Es wurde richtig gesagt, daß der Ablauf des Unterrichtsprozesses jetzt der schwächste Punkt ist. Das ist Tatsache. Es wurde auch gefragt: warum? Das muß doch eine Ursache haben. Es wird sogar verschiedene Ursachen haben. Ich glaube, zumindest eine der Ursachen ist mir klar und vielen Kolleginnen auch. Zu Beginn des Schuljahrs stürzte wieder alles auf uns zu. Mir wurden auf einmal wieder alle meine Pflichten bewußt. Ich bin als Klassenleiterin selbstverständlich voll verantwortlich für meine Klasse und ich fühle mich auch voll verantwortlich. Ich bin also verpflichtet, ganz eng mit meinen Fachlehrern zusammenzuarbeiten. Ich bin auch verantwortlich dafür, daß sie alle ihre Pläne erfüllen, daß es klappt. Wie ich deren Unterricht besuchen kann, weiß ich allerdings nicht, weil ich zu denselben Zeiten Unterricht habe wie sie. Ich bin auch verpflichtet, eng mit dem Elternbeirat zusammenzuarbeiten, überdies Elternbesuche durchzuführen. Ich bin verpflichtet – und das brennt mir auf der Seele, und ich bilde mich auch weiter – mich weiterzubilden. Ich bin verpflichtet, auch gesellschaftlich innerhalb der Partei und der Gewerkschaft zu arbeiten. Ich möchte am Parteilehrjahr teilnehmen. Ja, es ist gesagt worden: «Du bist Genossin, selbstverständlich mußt du als FDGB-Mitglied auch an der Gewerkschaftsschulung teilnehmen. Du bist doch Vorbild. Das geht gar nicht anders.»

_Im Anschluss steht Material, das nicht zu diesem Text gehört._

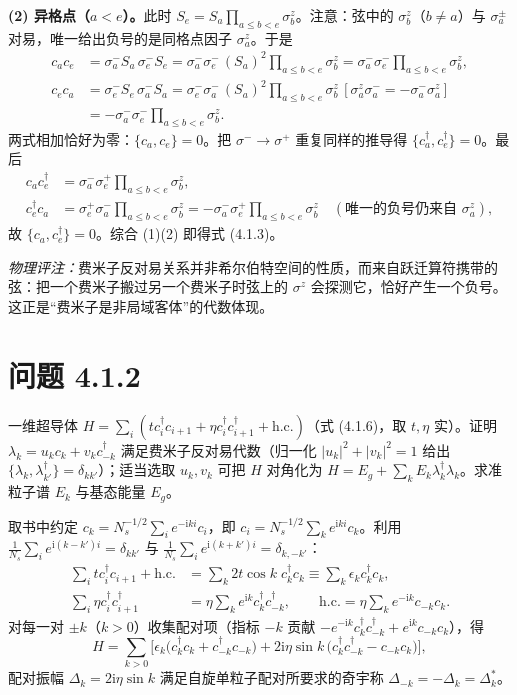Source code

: \textbf{(2) 异格点（$a<e$）。}此时 $S_e=S_a\prod_{a\le b<e}\sigma^z_b$。注意：弦中的 $\sigma^z_b$（$b\ne a$）与 $\sigma^{\pm}_a$ 对易，唯一给出负号的是同格点因子 $\sigma^z_a$。于是
\begin{align*}
c_ac_e&=\sigma^-_aS_a\,\sigma^-_eS_e
=\sigma^-_a\sigma^-_e\,(S_a)^2\prod_{a\le b<e}\sigma^z_b
=\sigma^-_a\sigma^-_e\prod_{a\le b<e}\sigma^z_b,\\
c_ec_a&=\sigma^-_eS_e\,\sigma^-_aS_a
=\sigma^-_e\sigma^-_a\,(S_a)^2\prod_{a\le b<e}\sigma^z_b\,[\sigma^z_a\sigma^-_a=-\sigma^-_a\sigma^z_a]\\
&=-\sigma^-_a\sigma^-_e\prod_{a\le b<e}\sigma^z_b .
\end{align*}
两式相加恰好为零：$\{c_a,c_e\}=0$。把 $\sigma^-\to\sigma^+$ 重复同样的推导得 $\{c^\dagger_a,c^\dagger_e\}=0$。最后
\begin{align*}
c_ac_e^\dagger&=\sigma^-_a\sigma^+_e\prod_{a\le b<e}\sigma^z_b,\\
c_e^\dagger c_a&=\sigma^+_e\sigma^-_a\prod_{a\le b<e}\sigma^z_b
=-\sigma^-_a\sigma^+_e\prod_{a\le b<e}\sigma^z_b
\quad(\text{唯一的负号仍来自 }\sigma^z_a),
\end{align*}
故 $\{c_a,c_e^\dagger\}=0$。综合 (1)(2) 即得式 (4.1.3)。

\emph{物理评注：}费米子反对易关系并非希尔伯特空间的性质，而来自跃迁算符携带的弦：把一个费米子搬过另一个费米子时弦上的 $\sigma^z$ 会探测它，恰好产生一个负号。这正是“费米子是非局域客体”的代数体现。

\section*{问题 4.1.2}
\begin{problem}
一维超导体 $H=\sum_i(tc^\dagger_ic_{i+1}+\eta c^\dagger_ic^\dagger_{i+1}+\text{h.c.})$（式 (4.1.6)，取 $t,\eta$ 实）。证明 $\lambda_k=u_kc_k+v_kc^\dagger_{-k}$ 满足费米子反对易代数（归一化 $|u_k|^2+|v_k|^2=1$ 给出 $\{\lambda_k,\lambda^\dagger_{k'}\}=\delta_{kk'}$）；适当选取 $u_k,v_k$ 可把 $H$ 对角化为 $H=E_g+\sum_kE_k\lambda^\dagger_k\lambda_k$。求准粒子谱 $E_k$ 与基态能量 $E_g$。
\end{problem}
\solution
取书中约定 $c_k=N_s^{-1/2}\sum_ie^{-\mathrm{i}k i}c_i$，即 $c_i=N_s^{-1/2}\sum_ke^{\mathrm{i}k i}c_k$。利用 $\frac{1}{N_s}\sum_ie^{\mathrm{i}(k-k')i}=\delta_{kk'}$ 与 $\frac{1}{N_s}\sum_ie^{\mathrm{i}(k+k')i}=\delta_{k,-k'}$：
\begin{align*}
\sum_itc^\dagger_ic_{i+1}+\text{h.c.}&=\sum_k2t\cos k\;c^\dagger_kc_k\equiv\sum_k\epsilon_kc^\dagger_kc_k,\\
\sum_i\eta c^\dagger_ic^\dagger_{i+1}&=\eta\sum_ke^{\mathrm{i}k}c^\dagger_kc^\dagger_{-k},\qquad
\text{h.c.}=\eta\sum_ke^{-\mathrm{i}k}c_{-k}c_k .
\end{align*}
对每一对 $\pm k$（$k>0$）收集配对项（指标 $-k$ 贡献 $-e^{-\mathrm{i}k}c^\dagger_kc^\dagger_{-k}+e^{\mathrm{i}k}c_{-k}c_k$），得
\begin{equation*}
H=\sum_{k>0}\Big[\epsilon_k\big(c^\dagger_kc_k+c^\dagger_{-k}c_{-k}\big)
+2\mathrm{i}\eta\sin k\,\big(c^\dagger_kc^\dagger_{-k}-c_{-k}c_k\big)\Big],
\end{equation*}
配对振幅 $\Delta_k=2\mathrm{i}\eta\sin k$ 满足自旋单粒子配对所要求的奇宇称 $\Delta_{-k}=-\Delta_k=\Delta_k^*$。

Mein Junge ist 15 Jahre alt. Ich bin eine Mutter zu Hause. Da versuche ich es, und kriege es auch einigermaßen hin. Aber ich sehe meine armen Kolleginnen, die drei Kinder haben und einen kranken Mann oder einen Mann, der zufällig auch Lehrer ist. Was meinen Sie, wie da der Tag aussieht! Die rennen durch die Wohnung, packen ihre Kinder in den Kindergarten, Tasche unter dem Arm und in die Schule! Ich weiß nicht, ob Sie sich vorstellen können, in welchem Zustand eine solche Frau schon in die Schule kommt? Vielleicht klappt etwas im Unterricht nicht – z. B. Disziplinschwierigkeiten. Sie verliert schneller die Nerven als eine Frau, die ausgeruht in die Schule kommt, und schon sind die Schwierigkeiten da. Sie ist vielleicht einmal ungerecht. Da hat sie ihren schwarzen Punkt weg.

Ist mal kein pädagogischer Rat, sind keine Elternbesuche, keine Schule, keine Sitzung, dann saust sie nach Hause. Außer am Waschtag hat sie sowieso immer etwas zu waschen. Dann holt sie ihre Kinder. Vielleicht hat das Kind den Husten. Dann muß sie sich weiterbilden, dann muß sie sich auf den Unterricht vorbereiten. Und ich bin ehrlich: Das was zuletzt kommt, ist immer die Unterrichtsvorbereitung. Die geht bis in die Nachtstunden. Wenn der Junge kein Hemd mehr hat, muß eben erst noch einmal gewaschen werden und so weiter. Die Unterrichtsvorbereitung ist das, was hinausgeschoben werden muß, weil man es dann noch machen kann. Und dann wird es 11½, 12 Uhr. In unserer Schule haben ordentliche, nette Kolleginnen aufgehört. Eine hatte sehr kleine Kinder, die kurz hintereinander kamen. Sie sagte: «Ich bin gerne Lehrerin, ich möchte das später wieder einmal machen, aber mit zwei kleinen Kindern schaffe ich das nicht.» Die andere hatte erwachsene Kinder und einen kriegsbeschädigten Mann. Auch sie sagte: «Ich schaffe das nicht, also ziehe ich die Konsequenzen. Ich kann nicht etwas tun, von dem ich von vornherein weiß, daß es schiefgehen könnte.»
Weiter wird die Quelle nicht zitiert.